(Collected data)
************
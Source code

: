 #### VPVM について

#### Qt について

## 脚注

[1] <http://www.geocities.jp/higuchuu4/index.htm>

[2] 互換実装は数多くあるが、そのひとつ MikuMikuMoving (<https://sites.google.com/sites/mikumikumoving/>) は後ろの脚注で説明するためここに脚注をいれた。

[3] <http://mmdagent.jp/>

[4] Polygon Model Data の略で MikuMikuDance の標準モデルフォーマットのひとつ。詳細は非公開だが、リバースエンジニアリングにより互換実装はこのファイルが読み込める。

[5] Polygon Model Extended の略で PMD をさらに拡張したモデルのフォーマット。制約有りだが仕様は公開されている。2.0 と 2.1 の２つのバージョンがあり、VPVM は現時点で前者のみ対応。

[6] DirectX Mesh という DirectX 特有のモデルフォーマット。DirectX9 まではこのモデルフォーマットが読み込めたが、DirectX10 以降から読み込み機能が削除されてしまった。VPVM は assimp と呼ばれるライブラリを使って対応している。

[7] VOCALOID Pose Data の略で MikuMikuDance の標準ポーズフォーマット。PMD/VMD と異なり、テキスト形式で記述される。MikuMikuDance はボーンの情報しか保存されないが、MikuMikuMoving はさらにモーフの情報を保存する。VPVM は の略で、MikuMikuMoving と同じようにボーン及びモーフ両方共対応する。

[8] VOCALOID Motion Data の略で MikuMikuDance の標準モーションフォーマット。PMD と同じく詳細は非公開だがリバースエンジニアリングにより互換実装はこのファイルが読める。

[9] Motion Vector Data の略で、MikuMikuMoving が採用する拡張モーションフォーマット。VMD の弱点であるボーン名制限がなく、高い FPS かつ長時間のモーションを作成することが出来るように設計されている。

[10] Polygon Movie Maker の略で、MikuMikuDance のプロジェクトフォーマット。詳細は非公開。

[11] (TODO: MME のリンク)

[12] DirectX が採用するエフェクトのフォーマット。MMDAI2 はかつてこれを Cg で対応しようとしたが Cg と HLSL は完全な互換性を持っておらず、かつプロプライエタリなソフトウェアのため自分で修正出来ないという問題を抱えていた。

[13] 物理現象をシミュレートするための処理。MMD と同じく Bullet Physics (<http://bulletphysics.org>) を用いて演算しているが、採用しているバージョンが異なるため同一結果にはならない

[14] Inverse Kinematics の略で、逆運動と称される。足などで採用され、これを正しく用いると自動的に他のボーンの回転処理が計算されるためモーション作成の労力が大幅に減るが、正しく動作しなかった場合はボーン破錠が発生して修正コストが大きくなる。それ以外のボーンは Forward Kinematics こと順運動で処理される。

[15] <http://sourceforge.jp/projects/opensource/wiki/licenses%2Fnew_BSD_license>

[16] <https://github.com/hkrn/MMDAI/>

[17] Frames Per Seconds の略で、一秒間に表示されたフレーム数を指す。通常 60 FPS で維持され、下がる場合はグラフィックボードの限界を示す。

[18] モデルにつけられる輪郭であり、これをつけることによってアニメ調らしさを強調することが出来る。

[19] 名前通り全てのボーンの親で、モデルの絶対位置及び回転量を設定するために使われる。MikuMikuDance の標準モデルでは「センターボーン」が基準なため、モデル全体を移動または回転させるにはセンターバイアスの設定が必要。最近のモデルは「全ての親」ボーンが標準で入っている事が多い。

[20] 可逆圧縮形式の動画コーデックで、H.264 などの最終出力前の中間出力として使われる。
************
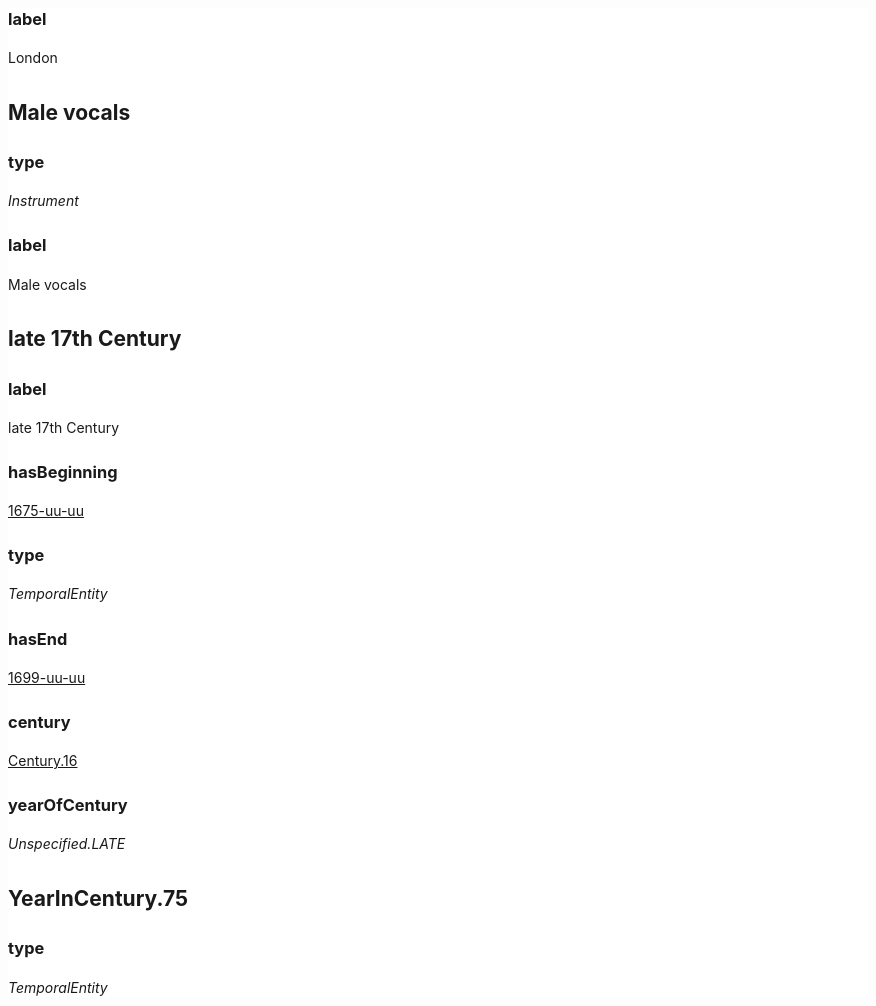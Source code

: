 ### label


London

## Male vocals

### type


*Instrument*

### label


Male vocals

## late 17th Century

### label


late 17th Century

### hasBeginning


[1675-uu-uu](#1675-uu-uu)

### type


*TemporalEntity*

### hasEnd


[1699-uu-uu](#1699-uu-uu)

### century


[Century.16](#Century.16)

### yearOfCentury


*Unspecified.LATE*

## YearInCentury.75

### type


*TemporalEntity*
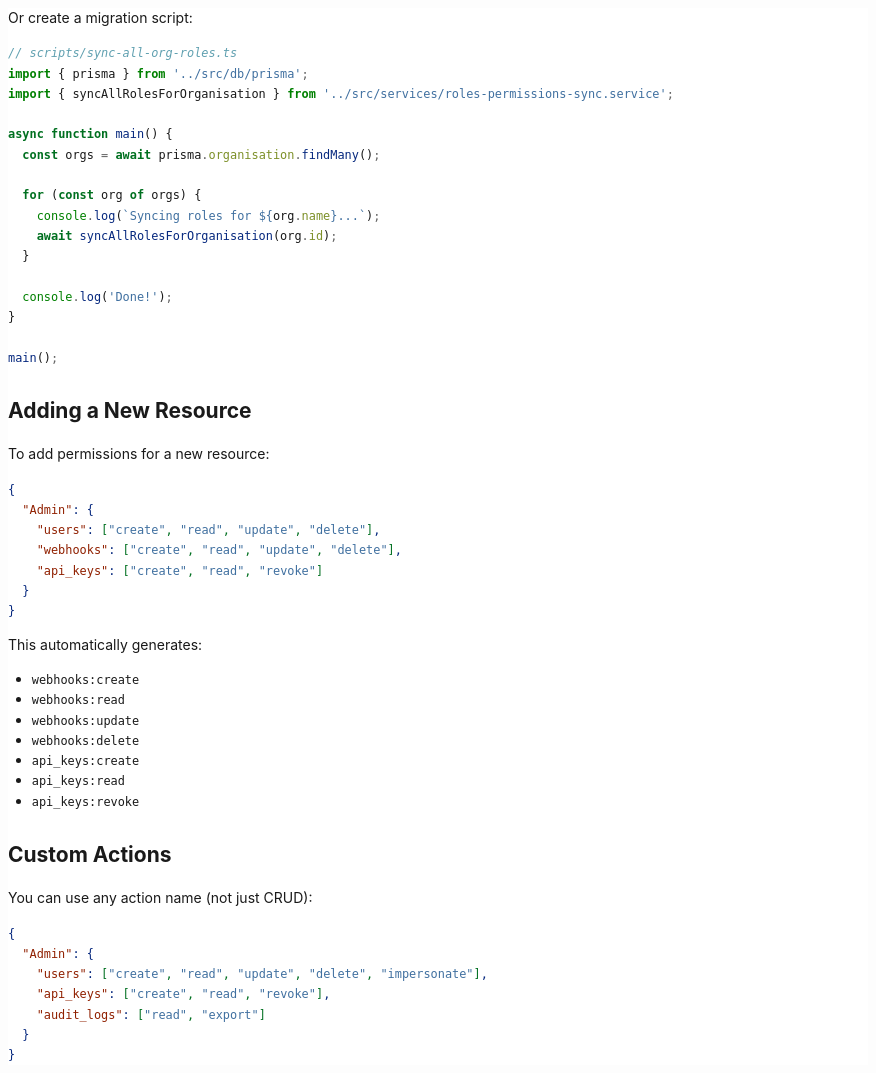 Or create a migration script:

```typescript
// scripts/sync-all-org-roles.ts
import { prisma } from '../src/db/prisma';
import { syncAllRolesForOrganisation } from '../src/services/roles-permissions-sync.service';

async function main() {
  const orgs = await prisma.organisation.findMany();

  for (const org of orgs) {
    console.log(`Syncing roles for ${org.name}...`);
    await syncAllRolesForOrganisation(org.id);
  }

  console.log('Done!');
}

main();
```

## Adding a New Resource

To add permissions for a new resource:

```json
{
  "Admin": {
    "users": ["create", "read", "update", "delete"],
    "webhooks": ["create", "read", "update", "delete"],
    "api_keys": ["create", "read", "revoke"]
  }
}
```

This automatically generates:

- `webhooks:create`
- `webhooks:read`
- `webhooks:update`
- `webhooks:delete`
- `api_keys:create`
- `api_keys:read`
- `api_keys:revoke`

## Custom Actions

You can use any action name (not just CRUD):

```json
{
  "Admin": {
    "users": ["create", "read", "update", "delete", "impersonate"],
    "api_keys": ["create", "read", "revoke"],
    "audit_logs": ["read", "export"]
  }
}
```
************
→ Task description: The lines to copy are those above that contain "from".

→ Response area:
import { prisma } from '../src/db/prisma';
import { syncAllRolesForOrganisation } from '../src/services/roles-permissions-sync.service';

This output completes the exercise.